When discussing network transfer speeds, the unit Mbps is commonly used, and Gigabit Ethernet (GbE or 1 GigE) cards—often called “gigabit cards”—operate on a decimal basis where 1 GbE equals 1,000,000,000 bits per second.

Disk capacities are usually expressed in GB or MB (gigabytes or megabytes), but file‑size discussions often use the binary prefixes GiB and MiB, which follow a power‑of‑two scheme (e.g., 1 GiB = 2³⁰ bytes).

The International System of Units (SI) defines prefixes based on powers of 10, while the binary prefixes replace the trailing "bi" (e.g., Gibi, Tebi) to avoid confusion. This distinction is crucial when converting network bandwidth to file‑size units.

For a 1000 Mbps (Gigabit Ethernet) link, the theoretical maximum data rate is 125 MiB/s because 1 byte = 8 bits. However, actual transfer speeds are lower because data must be encapsulated into Ethernet frames, which add overhead.

Each Ethernet frame consists of a 7‑byte preamble, a fixed header, and a payload. The standard MTU (Maximum Transmission Unit) is 1500 bytes, with an additional 38 bytes of Ethernet overhead (preamble, header, CRC). The efficiency can be calculated as: Efficiency = 1500 / (1500 + 38) ≈ 97.53 % If VLAN tagging (4 bytes) is present, the efficiency drops slightly: Efficiency = 1500 / (1500 + 38 + 4) ≈ 97.28 % Thus, the practical data throughput of a gigabit link is around 121.9 MiB/s (975.3 Mbps ÷ 8), not the ideal 125 MiB/s.

File‑sharing protocols such as SMB add further headers and control information, reducing the usable payload even more.
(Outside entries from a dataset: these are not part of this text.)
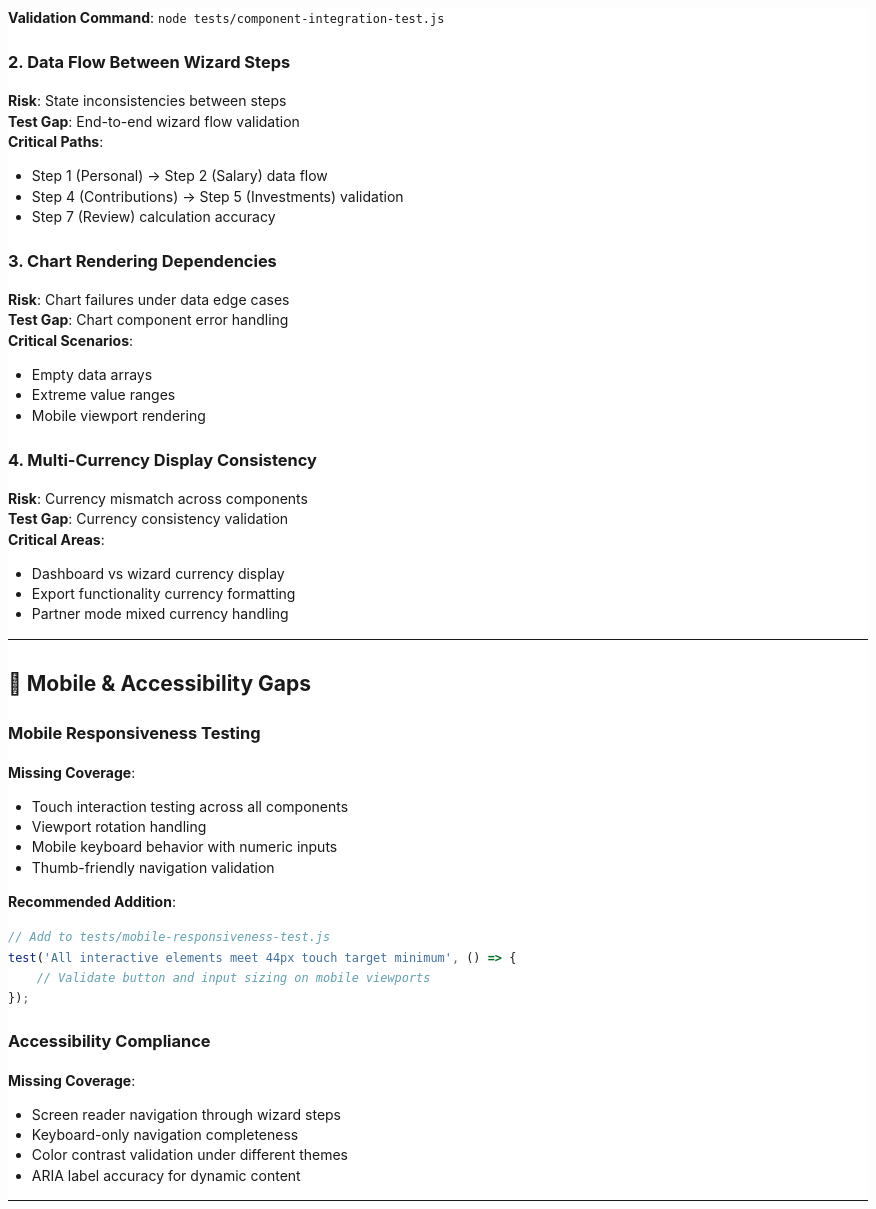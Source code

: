 **Validation Command**: `node tests/component-integration-test.js`

### 2. Data Flow Between Wizard Steps
**Risk**: State inconsistencies between steps  
**Test Gap**: End-to-end wizard flow validation  
**Critical Paths**:
- Step 1 (Personal) → Step 2 (Salary) data flow
- Step 4 (Contributions) → Step 5 (Investments) validation
- Step 7 (Review) calculation accuracy

### 3. Chart Rendering Dependencies
**Risk**: Chart failures under data edge cases  
**Test Gap**: Chart component error handling  
**Critical Scenarios**:
- Empty data arrays
- Extreme value ranges
- Mobile viewport rendering

### 4. Multi-Currency Display Consistency
**Risk**: Currency mismatch across components  
**Test Gap**: Currency consistency validation  
**Critical Areas**:
- Dashboard vs wizard currency display
- Export functionality currency formatting
- Partner mode mixed currency handling

---

## 📱 Mobile & Accessibility Gaps

### Mobile Responsiveness Testing
**Missing Coverage**:
- Touch interaction testing across all components
- Viewport rotation handling
- Mobile keyboard behavior with numeric inputs
- Thumb-friendly navigation validation

**Recommended Addition**:
```javascript
// Add to tests/mobile-responsiveness-test.js
test('All interactive elements meet 44px touch target minimum', () => {
    // Validate button and input sizing on mobile viewports
});
```

### Accessibility Compliance
**Missing Coverage**:
- Screen reader navigation through wizard steps
- Keyboard-only navigation completeness
- Color contrast validation under different themes
- ARIA label accuracy for dynamic content

---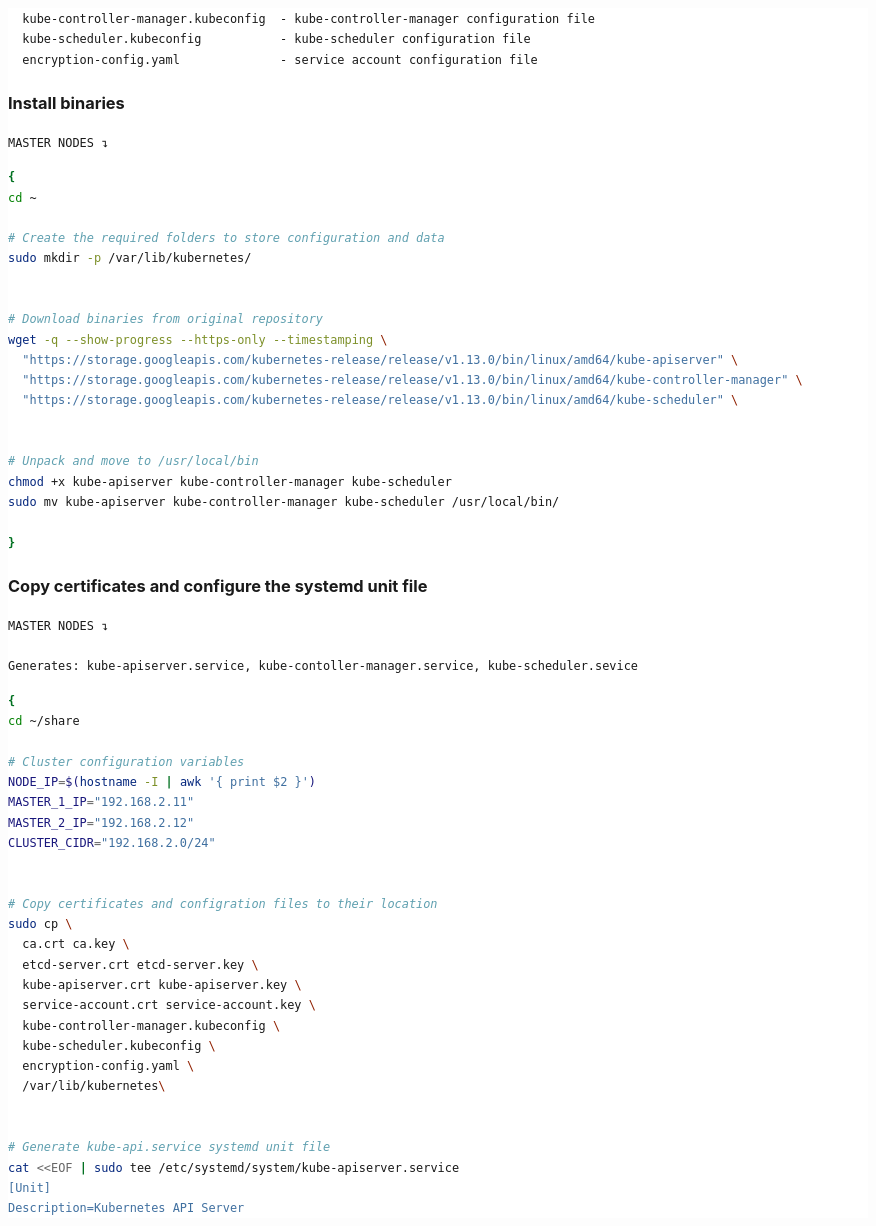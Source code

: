       kube-controller-manager.kubeconfig  - kube-controller-manager configuration file
      kube-scheduler.kubeconfig           - kube-scheduler configuration file
      encryption-config.yaml              - service account configuration file

### Install binaries

    MASTER NODES ↴

```bash
{
cd ~

# Create the required folders to store configuration and data
sudo mkdir -p /var/lib/kubernetes/


# Download binaries from original repository
wget -q --show-progress --https-only --timestamping \
  "https://storage.googleapis.com/kubernetes-release/release/v1.13.0/bin/linux/amd64/kube-apiserver" \
  "https://storage.googleapis.com/kubernetes-release/release/v1.13.0/bin/linux/amd64/kube-controller-manager" \
  "https://storage.googleapis.com/kubernetes-release/release/v1.13.0/bin/linux/amd64/kube-scheduler" \


# Unpack and move to /usr/local/bin
chmod +x kube-apiserver kube-controller-manager kube-scheduler
sudo mv kube-apiserver kube-controller-manager kube-scheduler /usr/local/bin/

}
```

### Copy certificates and configure the systemd unit file

    MASTER NODES ↴

    Generates: kube-apiserver.service, kube-contoller-manager.service, kube-scheduler.sevice

```bash
{
cd ~/share

# Cluster configuration variables
NODE_IP=$(hostname -I | awk '{ print $2 }')
MASTER_1_IP="192.168.2.11"
MASTER_2_IP="192.168.2.12"
CLUSTER_CIDR="192.168.2.0/24"


# Copy certificates and configration files to their location
sudo cp \
  ca.crt ca.key \
  etcd-server.crt etcd-server.key \
  kube-apiserver.crt kube-apiserver.key \
  service-account.crt service-account.key \
  kube-controller-manager.kubeconfig \
  kube-scheduler.kubeconfig \
  encryption-config.yaml \
  /var/lib/kubernetes\


# Generate kube-api.service systemd unit file
cat <<EOF | sudo tee /etc/systemd/system/kube-apiserver.service
[Unit]
Description=Kubernetes API Server
```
The analogy of a truck illustrates that the frame header and trailer are like the vehicle’s chassis, which cannot be eliminated, while the cargo (payload) can be maximized.

One way to increase the payload ratio is to use jumbo frames , which allow an MTU larger than 1500 bytes—commonly up to 9000 bytes. The efficiency with a 9000‑byte MTU becomes: Efficiency = 9000 / (9000 + 38) ≈ 99.58 % This yields a higher effective throughput for large data transfers. However, small packets still occupy an entire jumbo frame, which can waste bandwidth; therefore, networks often separate large‑data traffic onto jumbo‑frame‑enabled switches and keep control‑plane traffic on standard‑MTU switches.

In storage‑focused environments, protocols like iSCSI run over Ethernet, and dedicated Fibre Channel switches may be used, further separating storage traffic from general network traffic.

Understanding these fundamentals helps explain why a gigabit Ethernet connection rarely reaches the theoretical 125 MiB/s and provides practical steps—such as increasing MTU and segmenting traffic—to approach that limit.